SRINAGAR: The Kashmir Press Club (KPC) on Tuesday asked the authorities to end the communication blockade in the valley, adding that some journalists have allegedly been asked to vacate their government accommodation.
In a statement, the KPC said communication blockade has affected mobile phones, Internet and phone landlines.
Currently, a makeshift media facilitation centre is operational where journalists have to wait in queues for long hours for their turn to file stories, it said.
"The centre is equipped with only five computers and a low-speed Internet connection," read the statement.
The communication blockade in the valley came into effect on August 5.
Despite the blockade, communication channels are open among separatists as well as local terrorists via several offline chat apps and highly-encrypted anonymous chat platform Tor, which are giving a hard time to security agencies and authorities in Jammu and Kashmir.

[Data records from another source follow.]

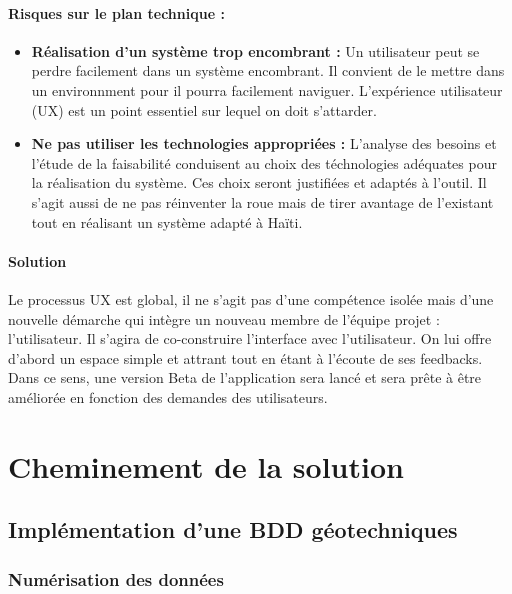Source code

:         \paragraph{Risques sur le plan technique :}
        \begin{itemize}
            \item \textbf{Réalisation d'un système trop encombrant :}
            Un utilisateur peut se perdre facilement dans un système encombrant. Il convient de le mettre dans un environnment
            pour il pourra facilement naviguer. L'expérience utilisateur (UX) est un point essentiel sur lequel on doit s'attarder.
            \item \textbf{Ne pas utiliser les technologies appropriées :}
            L'analyse des besoins et l'étude de la faisabilité conduisent au choix des téchnologies adéquates pour la réalisation
            du système. Ces choix seront justifiées et adaptés à l'outil. 
            Il s'agit aussi de ne pas réinventer la roue mais de tirer avantage de l'existant tout en réalisant 
            un système adapté à Haïti.
        \end{itemize}
        \paragraph{Solution}
        Le processus UX est global, il ne s’agit pas d’une compétence isolée mais d’une nouvelle 
        démarche qui intègre un nouveau membre de l’équipe projet : l’utilisateur. \cite{Schaudel2020}
        Il s'agira de co-construire l'interface avec l'utilisateur. On lui offre d'abord un espace simple et attrant
        tout en étant à l'écoute de ses feedbacks. Dans ce sens, une version Beta de l'application sera lancé et sera prête
        à être améliorée en fonction des demandes des utilisateurs.
        \par


    \section{Cheminement de la solution}
        \subsection{Implémentation d'une BDD géotechniques}
            \subsubsection{Numérisation des données}
                
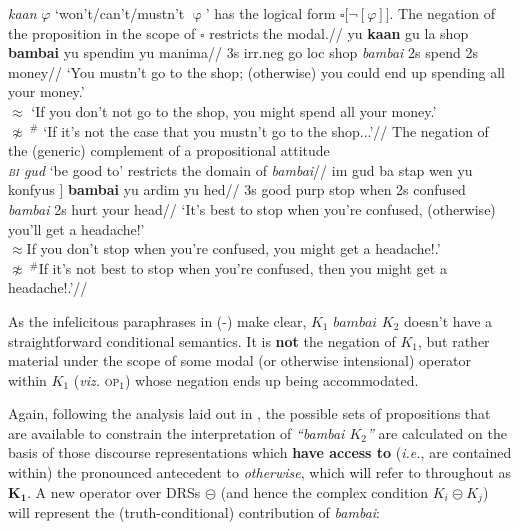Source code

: \a\begingl\glpreamble \textit{kaan} $ \varphi $ `won't/can't/mustn't $ \upvarphi $' has the logical form $ \square\big[\neg[\varphi]\big] $. The negation of the proposition in the scope of $ \square $ restricts the modal.//
 \gla \nogloss{{[$ _\mathit{{K_1}} $}} yu \textbf{kaan} gu la shop  \nogloss{]}  \textbf{bambai} yu spendim yu manima//
\glb 3s \gls{irr}.\gls{neg} go \gls{loc} shop \textsl{bambai} 2s spend 2s money//
\glft `You mustn't go to the shop; (otherwise) you could end up spending all your money.'\trailingcitation{[AJ~23022017]}\\
$ \approx $ `If you don't not go to the shop, you might spend all your money.'\\
$ \not\approx\ ^\#\!{} $ `If it's not the case that you mustn't  go to the shop...'//
\endgl
\a\begingl{}\glpreamble The negation of the (generic) complement of a propositional attitude\\\textit{\textsc{bi} gud} `be good to' restricts the domain of \textit{bambai}//
\gla \nogloss{[$ _\mathit{K_1} $} im gud ba stap wen yu konfyus \nogloss] \textbf{bambai} yu ardim yu hed//
\glb 3s good {\sc purp} stop when 2s confused \textsl {bambai} 2s hurt your head//
\glft`It's best to stop when you're confused, (otherwise) you'll get a headache!'\\
$ \approx $If you don't stop when you're confused, you might get a headache!.'\\
$ \not\approx\ ^\#\!{}$If it's not best to stop when you're confused, then you might get a headache!.'//%
\endgl



\xe




As the infelicitous paraphrases in (-) make clear, $ \mathit{K_1}\textit{ bambai }\mathit{K_2}$ doesn't have a straightforward conditional semantics. It is \textbf{not} the negation of $ \mathit{K_1} $, but rather material under the scope of some modal (or otherwise intensional) operator within $ \mathit{K_1} $ (\textit{viz.} \textsc{op$ _1 $}) whose negation ends up being accommodated.



Again, following the analysis laid out in \citet{PhilKotek}, the possible sets of propositions that are available to constrain the interpretation of \textit{``bambai $ K_2 $''} are calculated on the basis of those discourse representations which \textbf{have access to} (\textit{i.e.}, are contained within) the pronounced antecedent to \textit{otherwise}, which will refer to throughout as $ \boldsymbol{K_1} $.
A new operator over DRSs $ \boldsymbol\circleddash$ (and hence the complex condition $ K_i\circleddash K_j$) will represent the (truth-conditional) contribution of \textit{bambai}:%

Popular among terrorists networks and anti-government protesters globally, Tor prevents people from tracing location or spying on users' browsing habits.
The Indian government has completely shut down the telephone and Internet network in the Valley, but there are various ways the people are trying numerous circumvention tools to avoid the web shutdown.
The worrying part is "off-the-grid" chat apps which are likely being used to communicate with one another via smartphones within a range of up to 100-200 metres -- by broadcasting encrypted data via Wi-Fi or bluetooth.